Joseph Dean (188? – 1963) gigolo, bar owner.

Short and dark-skinned, possibly born in Egypt of mixed parentage, Don Kimfull met Reginald de Veulle in Paris. They shared an interest in social occasions where dressing as female was encouraged, and were present at such a party in Maidenhead when locals started throwing stones. However Don avoided Regie in later years.

Don became involved in London in drug retailing, as a gigolo and sometimes as a thief, but avoided the inquest into the death of Billie Carleton in 1919 by claiming that he had pleurisy.

After time spent in France and Germany, he arrived in Tangiers in the 1930s, using the name Joseph Dean and became head barman at the El Minzah Hotel. He opened his own Dean’s Bar in 1937. During the Second World War it was rumoured that he fed information to intelligence services. He was also said to be a drug addict, and that he had been jailed for trafficking.

Dean’s Bar thrived as part of the Interzone where Tennessee Williams, Ian Fleming, Francis Bacon, Jane Bowles etc drank at one time or another. Dean took against William Burroughs on sight however and did not want to serve him.

There is no mention of cross-dressing in later years.
  • Robin Maugham.
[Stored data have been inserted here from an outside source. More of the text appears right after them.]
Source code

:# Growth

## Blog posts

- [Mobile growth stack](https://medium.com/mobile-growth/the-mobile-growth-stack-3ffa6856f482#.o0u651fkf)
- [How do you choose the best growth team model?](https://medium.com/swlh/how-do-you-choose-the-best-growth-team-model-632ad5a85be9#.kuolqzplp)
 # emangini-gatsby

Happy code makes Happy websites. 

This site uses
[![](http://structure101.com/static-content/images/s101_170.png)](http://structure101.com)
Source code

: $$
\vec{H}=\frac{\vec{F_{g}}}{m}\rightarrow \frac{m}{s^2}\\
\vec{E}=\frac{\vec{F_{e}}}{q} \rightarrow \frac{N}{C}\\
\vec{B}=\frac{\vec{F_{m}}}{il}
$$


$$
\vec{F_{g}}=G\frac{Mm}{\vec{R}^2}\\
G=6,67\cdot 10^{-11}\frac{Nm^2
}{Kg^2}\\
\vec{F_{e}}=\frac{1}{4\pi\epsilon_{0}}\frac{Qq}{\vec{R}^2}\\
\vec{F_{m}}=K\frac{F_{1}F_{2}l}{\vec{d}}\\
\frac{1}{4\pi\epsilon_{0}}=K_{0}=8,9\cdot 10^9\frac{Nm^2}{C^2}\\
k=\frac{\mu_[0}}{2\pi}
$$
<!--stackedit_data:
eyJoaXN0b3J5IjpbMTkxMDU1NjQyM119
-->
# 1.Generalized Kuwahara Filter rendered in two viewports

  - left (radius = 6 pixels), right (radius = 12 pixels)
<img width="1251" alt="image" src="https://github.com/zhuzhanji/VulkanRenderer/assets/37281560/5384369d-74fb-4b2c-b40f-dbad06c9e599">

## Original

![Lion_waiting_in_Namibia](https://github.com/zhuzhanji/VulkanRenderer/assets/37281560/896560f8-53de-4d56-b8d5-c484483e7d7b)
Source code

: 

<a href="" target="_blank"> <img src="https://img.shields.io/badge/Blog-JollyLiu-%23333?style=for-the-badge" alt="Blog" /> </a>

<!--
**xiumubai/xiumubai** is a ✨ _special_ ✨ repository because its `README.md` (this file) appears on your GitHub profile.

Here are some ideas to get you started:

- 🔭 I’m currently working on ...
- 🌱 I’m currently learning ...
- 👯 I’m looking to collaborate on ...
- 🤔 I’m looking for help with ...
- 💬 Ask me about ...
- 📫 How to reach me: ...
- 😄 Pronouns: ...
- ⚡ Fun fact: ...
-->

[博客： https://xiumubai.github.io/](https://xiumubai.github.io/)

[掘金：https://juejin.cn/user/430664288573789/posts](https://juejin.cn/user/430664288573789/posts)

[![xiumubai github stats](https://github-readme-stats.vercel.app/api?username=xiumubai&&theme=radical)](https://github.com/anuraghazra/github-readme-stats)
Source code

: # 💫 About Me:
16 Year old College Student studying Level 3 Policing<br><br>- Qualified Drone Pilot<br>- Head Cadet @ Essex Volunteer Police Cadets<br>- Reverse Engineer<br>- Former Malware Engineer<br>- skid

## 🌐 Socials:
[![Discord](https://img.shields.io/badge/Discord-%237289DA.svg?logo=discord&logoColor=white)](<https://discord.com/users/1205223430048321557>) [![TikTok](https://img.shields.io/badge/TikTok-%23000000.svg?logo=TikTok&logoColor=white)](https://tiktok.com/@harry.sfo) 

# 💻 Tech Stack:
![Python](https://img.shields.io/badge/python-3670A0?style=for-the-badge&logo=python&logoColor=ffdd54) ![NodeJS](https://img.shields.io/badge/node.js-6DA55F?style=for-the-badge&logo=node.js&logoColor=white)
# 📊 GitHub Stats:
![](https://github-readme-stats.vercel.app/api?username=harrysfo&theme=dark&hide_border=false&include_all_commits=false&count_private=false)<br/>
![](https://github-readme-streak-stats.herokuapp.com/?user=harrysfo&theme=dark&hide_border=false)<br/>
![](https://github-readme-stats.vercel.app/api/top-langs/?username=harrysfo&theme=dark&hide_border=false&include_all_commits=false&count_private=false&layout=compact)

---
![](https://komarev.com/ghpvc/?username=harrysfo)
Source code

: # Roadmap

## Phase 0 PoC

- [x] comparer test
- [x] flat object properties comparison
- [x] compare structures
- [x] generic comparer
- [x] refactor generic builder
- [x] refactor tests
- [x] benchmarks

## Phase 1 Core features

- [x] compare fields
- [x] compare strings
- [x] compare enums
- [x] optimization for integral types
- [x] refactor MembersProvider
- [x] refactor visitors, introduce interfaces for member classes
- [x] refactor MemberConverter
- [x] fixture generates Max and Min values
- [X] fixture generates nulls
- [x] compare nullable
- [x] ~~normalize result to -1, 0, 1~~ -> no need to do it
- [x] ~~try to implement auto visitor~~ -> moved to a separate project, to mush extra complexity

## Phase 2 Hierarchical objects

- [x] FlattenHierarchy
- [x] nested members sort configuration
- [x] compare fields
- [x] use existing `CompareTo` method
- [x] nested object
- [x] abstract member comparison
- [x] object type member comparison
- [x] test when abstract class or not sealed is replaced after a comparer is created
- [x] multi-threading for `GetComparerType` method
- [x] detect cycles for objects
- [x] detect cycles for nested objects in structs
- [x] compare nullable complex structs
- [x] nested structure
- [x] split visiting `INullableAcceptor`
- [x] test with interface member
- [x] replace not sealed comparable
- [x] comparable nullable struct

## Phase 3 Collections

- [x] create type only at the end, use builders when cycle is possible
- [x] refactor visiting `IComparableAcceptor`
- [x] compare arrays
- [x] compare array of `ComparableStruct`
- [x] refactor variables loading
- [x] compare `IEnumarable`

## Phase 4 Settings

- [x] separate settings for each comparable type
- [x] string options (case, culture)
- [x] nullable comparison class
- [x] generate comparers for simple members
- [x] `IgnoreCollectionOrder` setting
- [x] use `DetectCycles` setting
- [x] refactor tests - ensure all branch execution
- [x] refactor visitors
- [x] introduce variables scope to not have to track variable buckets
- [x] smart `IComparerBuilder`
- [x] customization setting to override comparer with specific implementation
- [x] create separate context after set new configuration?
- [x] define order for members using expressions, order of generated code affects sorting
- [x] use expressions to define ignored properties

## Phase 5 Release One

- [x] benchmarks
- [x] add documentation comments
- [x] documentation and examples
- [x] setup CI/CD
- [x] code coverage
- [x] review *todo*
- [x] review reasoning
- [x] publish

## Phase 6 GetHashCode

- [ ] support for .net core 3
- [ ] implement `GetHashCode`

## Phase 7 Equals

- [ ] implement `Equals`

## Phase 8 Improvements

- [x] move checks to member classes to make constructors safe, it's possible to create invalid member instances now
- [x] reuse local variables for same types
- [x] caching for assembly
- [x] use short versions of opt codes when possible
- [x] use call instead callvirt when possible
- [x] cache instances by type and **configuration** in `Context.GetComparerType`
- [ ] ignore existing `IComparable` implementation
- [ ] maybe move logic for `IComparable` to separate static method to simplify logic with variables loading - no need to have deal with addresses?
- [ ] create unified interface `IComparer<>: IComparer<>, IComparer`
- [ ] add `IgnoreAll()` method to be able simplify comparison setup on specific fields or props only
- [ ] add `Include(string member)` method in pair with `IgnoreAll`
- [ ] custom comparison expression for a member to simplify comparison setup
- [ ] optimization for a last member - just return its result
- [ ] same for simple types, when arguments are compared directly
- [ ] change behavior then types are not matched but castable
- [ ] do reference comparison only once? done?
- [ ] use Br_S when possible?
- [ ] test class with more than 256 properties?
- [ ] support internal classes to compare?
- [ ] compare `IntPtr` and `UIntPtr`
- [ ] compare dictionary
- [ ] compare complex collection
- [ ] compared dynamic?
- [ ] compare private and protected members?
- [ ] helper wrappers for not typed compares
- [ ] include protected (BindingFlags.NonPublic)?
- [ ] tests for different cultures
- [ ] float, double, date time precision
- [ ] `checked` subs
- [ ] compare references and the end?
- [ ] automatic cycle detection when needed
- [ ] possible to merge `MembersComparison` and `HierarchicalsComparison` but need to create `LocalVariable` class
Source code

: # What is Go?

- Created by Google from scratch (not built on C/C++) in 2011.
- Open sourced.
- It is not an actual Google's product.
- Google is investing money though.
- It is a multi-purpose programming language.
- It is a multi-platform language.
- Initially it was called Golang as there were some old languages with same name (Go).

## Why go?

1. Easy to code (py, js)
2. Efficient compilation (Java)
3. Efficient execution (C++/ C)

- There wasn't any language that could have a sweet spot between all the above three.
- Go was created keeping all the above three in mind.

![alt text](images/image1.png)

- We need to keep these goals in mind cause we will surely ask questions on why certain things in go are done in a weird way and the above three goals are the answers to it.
Escape from the Shadows; Robin Maugham, His Autobiography. London: Hodder and Stoughton, 1972: 206.
  • Michelle Green. The Dream at the End of the World: Paul Bowles and the Literary Renegades in Tangier. New York, NY: HarperCollins, 1991. New York, NY: HarperPerennial, 1992: 46-7, 152, 229.
  • Marek Kohn. Dope Girls: The Birth of the British Drug Underground. London: Lawrence & Wishart, 1992: 21, 22, 78-9, 93, 108, 117-9.
  • Francis Poole. Everybody Comes to Dean's: Dean's Bar, Tangier ; with Two Poems. Newark, Delaware: Poporo Press, 2009.
  • Nicholas Kirshman. “Tangier”. Morocco Blog VIII. http://schools.webster.k12.mo.us/education/projects/projects.php?sectionid=4158&&PHPSESSID=0c55158418912c60064c970e167e82c4.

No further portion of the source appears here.